#### Directions
As soon as the line containing "### ⚠️ SENIOR" appears in the material below, start returning lines exactly, and end with the line containing "1. **Confusing Naming**: The".

#### Provided entries

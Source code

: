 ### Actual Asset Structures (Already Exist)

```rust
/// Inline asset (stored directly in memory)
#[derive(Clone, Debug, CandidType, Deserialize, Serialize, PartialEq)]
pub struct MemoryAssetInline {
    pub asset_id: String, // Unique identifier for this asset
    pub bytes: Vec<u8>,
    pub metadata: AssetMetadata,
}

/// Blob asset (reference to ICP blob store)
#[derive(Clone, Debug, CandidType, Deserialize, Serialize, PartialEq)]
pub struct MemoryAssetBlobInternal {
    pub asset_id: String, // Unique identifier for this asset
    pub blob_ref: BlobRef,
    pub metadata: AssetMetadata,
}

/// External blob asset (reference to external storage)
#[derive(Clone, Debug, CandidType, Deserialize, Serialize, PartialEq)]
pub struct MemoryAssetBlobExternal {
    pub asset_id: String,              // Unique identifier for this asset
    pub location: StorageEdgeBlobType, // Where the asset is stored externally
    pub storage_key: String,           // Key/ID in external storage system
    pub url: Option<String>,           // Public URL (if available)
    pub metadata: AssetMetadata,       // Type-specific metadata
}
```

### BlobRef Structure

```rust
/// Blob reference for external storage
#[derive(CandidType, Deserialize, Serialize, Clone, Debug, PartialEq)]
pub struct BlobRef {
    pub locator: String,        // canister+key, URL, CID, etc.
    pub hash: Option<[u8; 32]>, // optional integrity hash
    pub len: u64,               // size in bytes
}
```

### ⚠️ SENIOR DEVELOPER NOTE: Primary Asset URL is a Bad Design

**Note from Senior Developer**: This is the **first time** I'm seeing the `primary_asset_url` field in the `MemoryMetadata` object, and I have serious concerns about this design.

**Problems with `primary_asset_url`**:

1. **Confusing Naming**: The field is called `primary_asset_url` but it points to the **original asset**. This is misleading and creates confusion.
==
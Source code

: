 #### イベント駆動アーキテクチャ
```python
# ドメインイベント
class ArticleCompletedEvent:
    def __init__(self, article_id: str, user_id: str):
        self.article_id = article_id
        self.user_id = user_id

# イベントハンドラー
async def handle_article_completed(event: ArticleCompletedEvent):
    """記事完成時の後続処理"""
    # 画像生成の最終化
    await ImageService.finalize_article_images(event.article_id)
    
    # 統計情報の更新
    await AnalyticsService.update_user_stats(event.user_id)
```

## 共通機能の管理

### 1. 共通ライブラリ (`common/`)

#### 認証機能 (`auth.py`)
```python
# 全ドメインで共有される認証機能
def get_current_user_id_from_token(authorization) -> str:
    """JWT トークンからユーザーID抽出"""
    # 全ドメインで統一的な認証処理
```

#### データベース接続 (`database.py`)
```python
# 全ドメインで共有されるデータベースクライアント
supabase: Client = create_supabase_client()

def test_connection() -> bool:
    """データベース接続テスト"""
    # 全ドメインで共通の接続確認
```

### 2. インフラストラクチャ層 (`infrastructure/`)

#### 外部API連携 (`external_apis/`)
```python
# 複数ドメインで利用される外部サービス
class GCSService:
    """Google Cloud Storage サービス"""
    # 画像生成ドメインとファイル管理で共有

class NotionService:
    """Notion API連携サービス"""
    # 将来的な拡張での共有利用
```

#### Your response
### ⚠️ SENIOR DEVELOPER NOTE: Primary Asset URL is a Bad Design

**Note from Senior Developer**: This is the **first time** I'm seeing the `primary_asset_url` field in the `MemoryMetadata` object, and I have serious concerns about this design.

**Problems with `primary_asset_url`**:

1. **Confusing Naming**: The field is called `primary_asset_url` but it points to the **original asset**. This is misleading and creates confusion.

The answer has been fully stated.